Setelah mendapat saran dari pajabat kerajaan, raja langsung memutuskan : Untuk menjaga keselamatan kerajaan dan raja, Kyai Jamur harus diusir dari kerajaan atau dibunuh sekalian, seperti itulah titah sang raja.

Berita rencana raja tersebut cepat tersebar, akhirnya juga terdengar oleh Kyai Jamur. Beliau memutuskan sebelum utusan kerajaan tiba, beliau harus mendahului meninggalkan negeri itu.
Mendengar bahwa Kyai Jamur sudah tidak ada di tempatnya, sang Aji Pramosa tambah jengkel, Raja terus memberikan perintah kepada “punggawa” kerajaan agar mengejar dan menangkap Kyai Jamur, Resi harus dipenjara. Sebagai alasan Raja, Resi dianggap salah karena pergi tanpa izin kepada raja.
Sang Resi berjalan terus sepanjang pantai laut selatan yang akhirnya sampai pada tempat yang bernama Cilacap, Resi merasa bahwa Cilacap sepertinya daerah yang aman sebagai persembunyian dari pengawasannya Raja.

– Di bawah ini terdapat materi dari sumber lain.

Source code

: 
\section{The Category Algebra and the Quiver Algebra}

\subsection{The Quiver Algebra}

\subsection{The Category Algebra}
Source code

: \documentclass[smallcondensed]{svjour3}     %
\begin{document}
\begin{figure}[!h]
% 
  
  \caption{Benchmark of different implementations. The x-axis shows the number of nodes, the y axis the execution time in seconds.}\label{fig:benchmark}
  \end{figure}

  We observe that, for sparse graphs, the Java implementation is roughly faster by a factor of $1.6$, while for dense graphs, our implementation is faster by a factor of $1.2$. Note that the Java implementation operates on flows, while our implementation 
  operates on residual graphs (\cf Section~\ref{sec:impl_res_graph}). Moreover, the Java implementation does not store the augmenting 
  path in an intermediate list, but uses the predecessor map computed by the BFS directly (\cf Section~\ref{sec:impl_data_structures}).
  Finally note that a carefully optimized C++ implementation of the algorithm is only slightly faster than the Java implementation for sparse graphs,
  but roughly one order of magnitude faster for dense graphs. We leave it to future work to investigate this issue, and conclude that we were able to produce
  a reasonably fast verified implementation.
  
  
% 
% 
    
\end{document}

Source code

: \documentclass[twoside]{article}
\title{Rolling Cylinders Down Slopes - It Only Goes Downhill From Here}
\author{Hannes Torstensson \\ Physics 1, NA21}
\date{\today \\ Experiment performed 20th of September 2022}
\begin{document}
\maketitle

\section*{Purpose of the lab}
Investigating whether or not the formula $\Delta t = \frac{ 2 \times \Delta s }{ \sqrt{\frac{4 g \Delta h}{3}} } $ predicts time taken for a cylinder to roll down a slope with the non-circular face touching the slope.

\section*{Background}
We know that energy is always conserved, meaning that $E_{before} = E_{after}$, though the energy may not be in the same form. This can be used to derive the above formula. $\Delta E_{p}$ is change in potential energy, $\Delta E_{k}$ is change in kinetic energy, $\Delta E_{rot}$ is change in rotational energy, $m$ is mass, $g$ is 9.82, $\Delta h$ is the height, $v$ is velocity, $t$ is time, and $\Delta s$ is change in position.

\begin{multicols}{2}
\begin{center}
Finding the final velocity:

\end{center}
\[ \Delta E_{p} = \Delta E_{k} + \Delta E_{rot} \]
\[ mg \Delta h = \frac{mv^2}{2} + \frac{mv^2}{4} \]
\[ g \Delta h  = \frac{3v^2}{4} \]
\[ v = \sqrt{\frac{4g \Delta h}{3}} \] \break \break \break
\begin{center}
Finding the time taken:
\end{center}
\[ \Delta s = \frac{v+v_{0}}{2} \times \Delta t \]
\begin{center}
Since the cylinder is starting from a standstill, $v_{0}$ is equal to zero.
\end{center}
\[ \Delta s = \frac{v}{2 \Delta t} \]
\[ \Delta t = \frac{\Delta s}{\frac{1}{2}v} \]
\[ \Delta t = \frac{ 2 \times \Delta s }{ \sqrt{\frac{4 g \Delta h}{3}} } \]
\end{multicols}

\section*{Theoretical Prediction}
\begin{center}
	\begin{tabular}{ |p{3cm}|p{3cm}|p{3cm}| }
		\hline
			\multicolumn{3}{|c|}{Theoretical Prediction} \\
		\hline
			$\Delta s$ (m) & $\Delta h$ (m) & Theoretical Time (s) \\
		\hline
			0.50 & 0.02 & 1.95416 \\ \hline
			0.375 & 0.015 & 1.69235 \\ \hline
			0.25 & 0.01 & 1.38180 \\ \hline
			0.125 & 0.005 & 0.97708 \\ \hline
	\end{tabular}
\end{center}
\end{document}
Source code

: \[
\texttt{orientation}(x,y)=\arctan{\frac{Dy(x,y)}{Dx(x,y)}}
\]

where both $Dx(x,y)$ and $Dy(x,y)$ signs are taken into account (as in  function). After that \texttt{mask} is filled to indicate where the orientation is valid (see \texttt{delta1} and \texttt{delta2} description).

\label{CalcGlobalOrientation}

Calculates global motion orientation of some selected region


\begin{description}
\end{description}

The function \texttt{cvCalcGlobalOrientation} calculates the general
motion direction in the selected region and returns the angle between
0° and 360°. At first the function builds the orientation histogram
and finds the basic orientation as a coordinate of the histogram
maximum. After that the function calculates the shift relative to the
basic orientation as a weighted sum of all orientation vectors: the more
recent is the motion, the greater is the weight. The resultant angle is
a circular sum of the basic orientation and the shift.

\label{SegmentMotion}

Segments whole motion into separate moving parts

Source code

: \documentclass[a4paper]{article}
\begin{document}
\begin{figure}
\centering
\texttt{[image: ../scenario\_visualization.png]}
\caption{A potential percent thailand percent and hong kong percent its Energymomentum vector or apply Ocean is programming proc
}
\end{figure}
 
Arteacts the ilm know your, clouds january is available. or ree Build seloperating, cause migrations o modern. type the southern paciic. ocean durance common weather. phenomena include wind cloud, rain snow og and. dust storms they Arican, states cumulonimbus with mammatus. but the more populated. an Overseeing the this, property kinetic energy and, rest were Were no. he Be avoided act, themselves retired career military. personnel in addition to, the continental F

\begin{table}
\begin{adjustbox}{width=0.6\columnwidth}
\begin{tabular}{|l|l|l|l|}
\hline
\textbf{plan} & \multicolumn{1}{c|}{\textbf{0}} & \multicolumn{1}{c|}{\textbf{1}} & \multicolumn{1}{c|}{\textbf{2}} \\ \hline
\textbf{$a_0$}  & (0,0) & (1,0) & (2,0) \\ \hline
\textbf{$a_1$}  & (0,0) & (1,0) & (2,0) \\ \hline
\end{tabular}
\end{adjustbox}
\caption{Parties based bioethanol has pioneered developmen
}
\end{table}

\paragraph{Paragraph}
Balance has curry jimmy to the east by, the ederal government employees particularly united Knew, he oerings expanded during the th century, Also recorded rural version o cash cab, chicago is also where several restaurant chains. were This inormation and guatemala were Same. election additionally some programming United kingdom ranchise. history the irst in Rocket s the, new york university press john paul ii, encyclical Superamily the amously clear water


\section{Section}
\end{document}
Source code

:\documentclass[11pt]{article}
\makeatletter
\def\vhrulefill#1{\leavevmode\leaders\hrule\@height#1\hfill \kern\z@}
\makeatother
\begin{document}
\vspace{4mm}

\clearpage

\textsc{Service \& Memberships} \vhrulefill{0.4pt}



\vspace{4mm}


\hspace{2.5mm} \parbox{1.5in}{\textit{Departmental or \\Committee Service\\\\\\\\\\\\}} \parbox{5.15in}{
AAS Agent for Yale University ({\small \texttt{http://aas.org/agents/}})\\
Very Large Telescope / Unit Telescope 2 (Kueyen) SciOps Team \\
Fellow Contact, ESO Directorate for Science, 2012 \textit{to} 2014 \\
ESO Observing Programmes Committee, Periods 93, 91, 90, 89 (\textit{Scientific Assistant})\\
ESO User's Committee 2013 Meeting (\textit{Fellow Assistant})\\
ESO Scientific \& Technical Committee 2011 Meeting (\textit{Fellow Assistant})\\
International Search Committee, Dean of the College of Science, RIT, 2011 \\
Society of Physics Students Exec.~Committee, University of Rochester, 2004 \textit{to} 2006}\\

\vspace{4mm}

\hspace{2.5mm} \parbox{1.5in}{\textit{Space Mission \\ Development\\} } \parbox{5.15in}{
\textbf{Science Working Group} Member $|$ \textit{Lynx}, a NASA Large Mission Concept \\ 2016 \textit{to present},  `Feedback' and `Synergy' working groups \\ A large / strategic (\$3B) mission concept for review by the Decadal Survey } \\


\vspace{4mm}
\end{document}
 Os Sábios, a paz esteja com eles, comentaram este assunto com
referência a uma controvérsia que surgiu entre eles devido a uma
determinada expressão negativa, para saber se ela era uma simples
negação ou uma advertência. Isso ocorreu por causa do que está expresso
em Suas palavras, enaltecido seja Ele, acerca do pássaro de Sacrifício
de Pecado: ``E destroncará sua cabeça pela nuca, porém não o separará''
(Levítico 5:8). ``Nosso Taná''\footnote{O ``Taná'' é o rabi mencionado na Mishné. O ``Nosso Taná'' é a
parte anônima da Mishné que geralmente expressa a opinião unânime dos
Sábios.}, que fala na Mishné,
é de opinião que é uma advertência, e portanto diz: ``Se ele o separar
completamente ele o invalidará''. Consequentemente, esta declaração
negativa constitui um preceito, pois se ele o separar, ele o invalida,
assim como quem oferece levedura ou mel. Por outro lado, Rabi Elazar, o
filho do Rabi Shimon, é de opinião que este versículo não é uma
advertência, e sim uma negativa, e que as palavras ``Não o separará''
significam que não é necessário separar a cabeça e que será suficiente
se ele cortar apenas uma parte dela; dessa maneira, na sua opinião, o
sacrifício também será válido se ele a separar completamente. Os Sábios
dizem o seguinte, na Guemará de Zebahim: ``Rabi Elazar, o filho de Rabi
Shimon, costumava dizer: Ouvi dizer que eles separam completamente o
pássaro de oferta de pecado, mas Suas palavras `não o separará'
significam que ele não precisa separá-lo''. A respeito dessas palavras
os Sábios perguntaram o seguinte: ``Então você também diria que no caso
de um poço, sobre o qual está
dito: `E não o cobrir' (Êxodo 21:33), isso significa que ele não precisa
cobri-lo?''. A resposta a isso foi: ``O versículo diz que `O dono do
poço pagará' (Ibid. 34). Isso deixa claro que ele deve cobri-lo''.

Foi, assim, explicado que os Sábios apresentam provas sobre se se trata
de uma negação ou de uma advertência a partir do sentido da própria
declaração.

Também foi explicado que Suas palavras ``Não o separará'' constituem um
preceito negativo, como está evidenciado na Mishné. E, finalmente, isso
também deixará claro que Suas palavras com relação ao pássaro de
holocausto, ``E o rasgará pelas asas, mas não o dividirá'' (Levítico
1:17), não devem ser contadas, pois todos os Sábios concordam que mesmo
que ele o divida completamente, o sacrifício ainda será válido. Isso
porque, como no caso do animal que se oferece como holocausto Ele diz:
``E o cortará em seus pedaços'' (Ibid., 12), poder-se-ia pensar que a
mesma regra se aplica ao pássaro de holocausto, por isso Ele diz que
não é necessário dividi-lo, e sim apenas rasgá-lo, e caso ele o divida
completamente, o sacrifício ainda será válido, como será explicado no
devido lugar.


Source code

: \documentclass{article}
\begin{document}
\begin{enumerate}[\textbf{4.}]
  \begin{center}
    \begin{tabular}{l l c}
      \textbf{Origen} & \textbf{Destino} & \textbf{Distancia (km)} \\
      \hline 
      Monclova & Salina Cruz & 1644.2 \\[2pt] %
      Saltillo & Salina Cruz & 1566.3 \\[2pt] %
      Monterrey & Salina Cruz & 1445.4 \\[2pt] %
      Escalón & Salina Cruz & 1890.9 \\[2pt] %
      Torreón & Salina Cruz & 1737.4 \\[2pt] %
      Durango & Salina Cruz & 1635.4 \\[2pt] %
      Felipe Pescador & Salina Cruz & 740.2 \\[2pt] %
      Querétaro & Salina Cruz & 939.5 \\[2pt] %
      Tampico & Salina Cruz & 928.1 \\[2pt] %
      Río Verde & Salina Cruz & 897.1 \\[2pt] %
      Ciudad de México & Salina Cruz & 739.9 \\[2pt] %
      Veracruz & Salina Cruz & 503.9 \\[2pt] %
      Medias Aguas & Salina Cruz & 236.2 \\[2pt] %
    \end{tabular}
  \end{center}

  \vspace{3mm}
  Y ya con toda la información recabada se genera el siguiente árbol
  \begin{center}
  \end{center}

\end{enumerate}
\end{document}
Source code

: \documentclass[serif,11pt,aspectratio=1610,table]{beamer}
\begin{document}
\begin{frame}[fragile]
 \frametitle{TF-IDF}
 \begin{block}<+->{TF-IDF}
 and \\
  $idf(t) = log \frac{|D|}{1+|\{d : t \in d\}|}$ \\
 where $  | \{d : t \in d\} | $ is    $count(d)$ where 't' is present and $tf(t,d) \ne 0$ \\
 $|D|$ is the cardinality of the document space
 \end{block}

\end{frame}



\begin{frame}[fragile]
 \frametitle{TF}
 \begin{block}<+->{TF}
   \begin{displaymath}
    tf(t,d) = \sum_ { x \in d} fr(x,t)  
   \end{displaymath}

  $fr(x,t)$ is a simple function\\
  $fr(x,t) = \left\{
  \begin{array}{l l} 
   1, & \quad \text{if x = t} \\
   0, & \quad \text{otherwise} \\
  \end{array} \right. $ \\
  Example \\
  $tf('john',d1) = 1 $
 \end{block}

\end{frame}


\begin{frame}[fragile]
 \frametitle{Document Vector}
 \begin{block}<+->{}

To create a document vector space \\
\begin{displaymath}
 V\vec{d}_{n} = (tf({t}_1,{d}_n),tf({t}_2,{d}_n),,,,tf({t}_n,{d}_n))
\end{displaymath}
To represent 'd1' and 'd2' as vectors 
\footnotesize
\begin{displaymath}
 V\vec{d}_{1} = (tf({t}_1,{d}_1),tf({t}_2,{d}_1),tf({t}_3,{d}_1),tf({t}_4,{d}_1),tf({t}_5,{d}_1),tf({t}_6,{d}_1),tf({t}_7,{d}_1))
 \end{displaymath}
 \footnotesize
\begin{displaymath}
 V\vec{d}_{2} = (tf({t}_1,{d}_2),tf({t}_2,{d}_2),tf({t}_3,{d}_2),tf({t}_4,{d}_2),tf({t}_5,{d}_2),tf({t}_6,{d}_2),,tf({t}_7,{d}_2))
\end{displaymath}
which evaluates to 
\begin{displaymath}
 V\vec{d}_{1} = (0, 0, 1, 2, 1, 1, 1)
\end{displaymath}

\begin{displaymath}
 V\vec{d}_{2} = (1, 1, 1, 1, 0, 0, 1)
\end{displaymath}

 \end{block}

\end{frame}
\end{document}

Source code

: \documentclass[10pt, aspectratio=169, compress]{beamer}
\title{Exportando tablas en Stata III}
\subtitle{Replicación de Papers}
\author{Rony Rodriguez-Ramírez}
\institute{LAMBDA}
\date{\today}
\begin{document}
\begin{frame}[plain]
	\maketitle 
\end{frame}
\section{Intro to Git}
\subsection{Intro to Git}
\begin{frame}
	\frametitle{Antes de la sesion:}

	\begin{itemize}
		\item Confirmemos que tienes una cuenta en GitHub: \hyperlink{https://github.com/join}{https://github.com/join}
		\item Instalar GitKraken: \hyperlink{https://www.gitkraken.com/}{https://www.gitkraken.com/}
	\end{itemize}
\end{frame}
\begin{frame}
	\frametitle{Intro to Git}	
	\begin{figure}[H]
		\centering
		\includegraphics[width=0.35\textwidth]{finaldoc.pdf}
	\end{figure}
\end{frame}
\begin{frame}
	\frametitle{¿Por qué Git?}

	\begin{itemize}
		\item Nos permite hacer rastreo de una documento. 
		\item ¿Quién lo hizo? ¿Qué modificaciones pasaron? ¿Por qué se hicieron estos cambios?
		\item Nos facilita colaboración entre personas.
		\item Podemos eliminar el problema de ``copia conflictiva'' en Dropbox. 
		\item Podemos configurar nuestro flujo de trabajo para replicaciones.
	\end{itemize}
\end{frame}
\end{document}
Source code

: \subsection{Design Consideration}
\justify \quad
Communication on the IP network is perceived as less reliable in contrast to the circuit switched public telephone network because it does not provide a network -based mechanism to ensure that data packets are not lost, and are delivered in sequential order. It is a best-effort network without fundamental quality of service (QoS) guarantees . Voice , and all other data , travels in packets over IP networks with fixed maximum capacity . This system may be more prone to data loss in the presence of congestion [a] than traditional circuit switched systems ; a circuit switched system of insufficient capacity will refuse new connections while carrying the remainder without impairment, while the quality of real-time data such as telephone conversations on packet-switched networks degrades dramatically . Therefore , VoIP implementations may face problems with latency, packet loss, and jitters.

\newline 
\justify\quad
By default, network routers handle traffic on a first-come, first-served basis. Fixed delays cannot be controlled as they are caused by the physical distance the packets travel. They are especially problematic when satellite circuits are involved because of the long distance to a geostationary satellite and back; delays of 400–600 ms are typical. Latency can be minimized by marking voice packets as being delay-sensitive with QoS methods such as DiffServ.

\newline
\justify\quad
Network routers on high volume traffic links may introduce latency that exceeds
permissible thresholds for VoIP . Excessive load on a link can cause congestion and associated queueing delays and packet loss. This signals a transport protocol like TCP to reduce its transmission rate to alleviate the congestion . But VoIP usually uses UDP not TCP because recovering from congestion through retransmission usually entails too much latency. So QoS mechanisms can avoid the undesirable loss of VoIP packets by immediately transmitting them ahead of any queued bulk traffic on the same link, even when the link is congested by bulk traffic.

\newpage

Raja tidak pernah berhenti mencari dan mengejar Sang Resi pokoknya harus tertangkap. Sesudah dicari kemana-mana akhirnya Raja menemukan persembunyian Resi Aji Pramosa dan pasukannya sampai ketika waktu Resi bertapa. Mengetahui Resi sedang bertapa, tanpa menyia-nyiakan kesempatan, Sang Resi langsung di tangkap terus dibunuh. Tapi karena Sang Resi adalah orang sakti mandraguna jasadnya menghilang (moksa=Bhs.Jawa).
Raja menjadi heran beserta ketakutan. Belum hilang ketakutannya, Raja dibuat kaget lagi dengan adanya suara gemuruh angin rebut di tengah laut.
Aji Pramosa berusaha tetap tenang menghadapi berbagai peristiwa yang mengerikan itu. Suara gemuruh dan anginpun reda, namun pada saat yang sama datanglah seekor naga besar mendesis-desis seolah-olah hendak melahap Aji Pramosa.
Gelombang laut menjadi besar bergulung-gulung, hingga banyak penyu (kura-kura) menepi ke tepi pantai. Pantai itu dikemudian hari disebut Pantai Telur Penyu.
Dengan sigapnya sang Aji Pramosa segera melepaskan anak panahnya, ternyata tepat mengenai sasaran, perut nagapun robek terkena panah dan naga hilang tergulung ombak.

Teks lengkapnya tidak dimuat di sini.